- Your instructions: Your output should be the records below, word for word and picture-free.
Exercise data below:
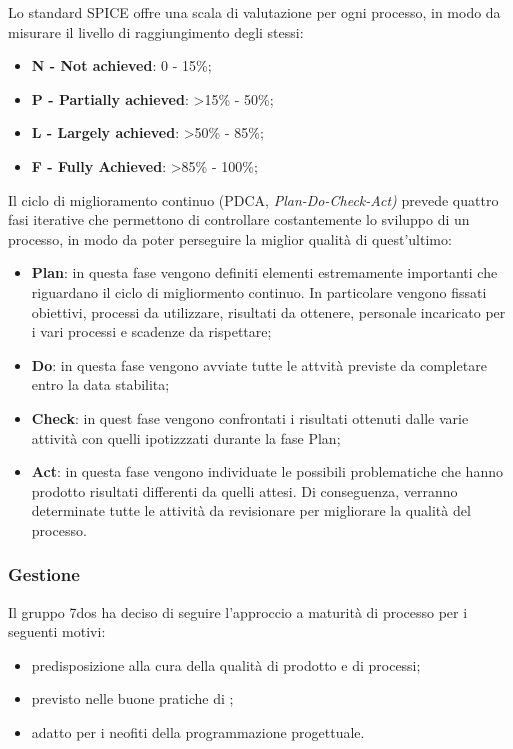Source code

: 	Lo standard SPICE offre una scala di valutazione per ogni processo, in modo da misurare il livello di raggiungimento degli stessi:
	\begin{itemize}
	\item \textbf{N - Not achieved}: 0 - 15\%;
	\item \textbf{P - Partially achieved}: >15\% - 50\%;
	\item \textbf{L - Largely achieved}: >50\% - 85\%;
	\item \textbf{F - Fully Achieved}: >85\% - 100\%;
	\end{itemize}

	Il ciclo di miglioramento continuo (PDCA, \emph{Plan-Do-Check-Act)} prevede quattro fasi iterative che permettono di controllare costantemente lo sviluppo di un processo, in modo da poter perseguire la miglior qualità di quest'ultimo:
	\begin{itemize}
	\item \textbf{Plan}: in questa fase vengono definiti elementi estremamente importanti che riguardano il ciclo di migliormento continuo. In particolare vengono fissati obiettivi, processi da utilizzare, risultati da ottenere, personale incaricato per i vari processi e scadenze da rispettare;
	\item \textbf{Do}: in questa fase vengono avviate tutte le attvità previste da completare entro la data stabilita;
	\item \textbf{Check}: in quest fase vengono confrontati i risultati ottenuti dalle varie attività con quelli ipotizzzati durante la fase Plan;
	\item \textbf{Act}: in questa fase vengono individuate le possibili problematiche che hanno prodotto risultati differenti da quelli attesi. Di conseguenza, verranno determinate tutte le attività da revisionare per migliorare la qualità del processo. 
	\end{itemize}

\subsubsection{Gestione}
	Il gruppo 7dos ha deciso di seguire l'approccio a maturità di processo per i seguenti motivi:
	\begin{itemize}
	\item predisposizione alla cura della qualità di prodotto e di processi;
	\item previsto nelle buone pratiche di ;
	\item adatto per i neofiti della programmazione progettuale.
	\end{itemize}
End of Exercise data.
- Task answer:
Source code

: 	Lo standard SPICE offre una scala di valutazione per ogni processo, in modo da misurare il livello di raggiungimento degli stessi:
	\begin{itemize}
	\item \textbf{N - Not achieved}: 0 - 15\%;
	\item \textbf{P - Partially achieved}: >15\% - 50\%;
	\item \textbf{L - Largely achieved}: >50\% - 85\%;
	\item \textbf{F - Fully Achieved}: >85\% - 100\%;
	\end{itemize}

	Il ciclo di miglioramento continuo (PDCA, \emph{Plan-Do-Check-Act)} prevede quattro fasi iterative che permettono di controllare costantemente lo sviluppo di un processo, in modo da poter perseguire la miglior qualità di quest'ultimo:
	\begin{itemize}
	\item \textbf{Plan}: in questa fase vengono definiti elementi estremamente importanti che riguardano il ciclo di migliormento continuo. In particolare vengono fissati obiettivi, processi da utilizzare, risultati da ottenere, personale incaricato per i vari processi e scadenze da rispettare;
	\item \textbf{Do}: in questa fase vengono avviate tutte le attvità previste da completare entro la data stabilita;
	\item \textbf{Check}: in quest fase vengono confrontati i risultati ottenuti dalle varie attività con quelli ipotizzzati durante la fase Plan;
	\item \textbf{Act}: in questa fase vengono individuate le possibili problematiche che hanno prodotto risultati differenti da quelli attesi. Di conseguenza, verranno determinate tutte le attività da revisionare per migliorare la qualità del processo. 
	\end{itemize}

\subsubsection{Gestione}
	Il gruppo 7dos ha deciso di seguire l'approccio a maturità di processo per i seguenti motivi:
	\begin{itemize}
	\item predisposizione alla cura della qualità di prodotto e di processi;
	\item previsto nelle buone pratiche di ;
	\item adatto per i neofiti della programmazione progettuale.
	\end{itemize}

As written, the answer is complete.